Your answer should be one number, the count of lines in the data that hold "mathbb".

(Stored items from a collection)
= Beginning of Section =

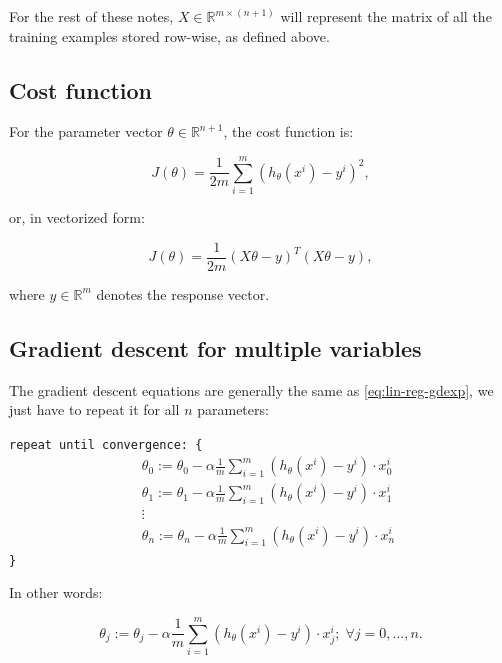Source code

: \documentclass[a4paper,11pt]{report}
\newcommand{\ds}{\displaystyle}
\begin{document}
For the rest of these notes, $X\in\mathbb{R}^{m\times(n+1)}$ will represent the matrix of all the training examples stored row-wise, as defined above.

\subsection*{Cost function}

For the parameter vector $\theta\in \mathbb{R}^{n+1}$, the cost function is:

\begin{equation}\label{eq:mul-reg-cost}
J(\theta) = \ds\frac{1}{2m}\sum_{i=1}^{m}{(h_\theta(x^i)- y^i)^2},
\end{equation}

or, in vectorized form:

\begin{equation}\label{eq:mul-reg-cost-vec}
J(\theta) = \dfrac{1}{2m}(X\theta - {y})^T(X\theta - {y}),
\end{equation}

where $y\in \mathbb{R}^m$ denotes the response vector.


\subsection*{Gradient descent for multiple variables}

The gradient descent equations are generally the same as \eqref{eq:lin-reg-gdexp}, we just have to repeat it for all $n$ parameters:

\verb"repeat until convergence: {"
\begin{align*}
\; & \theta_0 := \theta_0 - \alpha \frac{1}{m} \sum\limits_{i=1}^{m} (h_\theta(x^{i}) - y^{i}) \cdot x_0^{i}\\
\; & \theta_1 := \theta_1 - \alpha \frac{1}{m} \sum\limits_{i=1}^{m} (h_\theta(x^{i}) - y^{i}) \cdot x_1^{i} \\
& \vdots \\
\; & \theta_n := \theta_n - \alpha \frac{1}{m} \sum\limits_{i=1}^{m} (h_\theta(x^{i}) - y^{i}) \cdot x_n^{i}
\end{align*}
\verb"}"

In other words:

\begin{equation}\label{eq:mul-reg-gdexp}
\theta_j := \theta_j - \alpha \frac{1}{m} \sum\limits_{i=1}^{m} (h_\theta(x^{i}) - y^{i}) \cdot x_j^{i}; \; \forall j = 0, \ldots, n.
\end{equation}
\end{document}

= End of Section =

◆ ANSWER BELOW: 3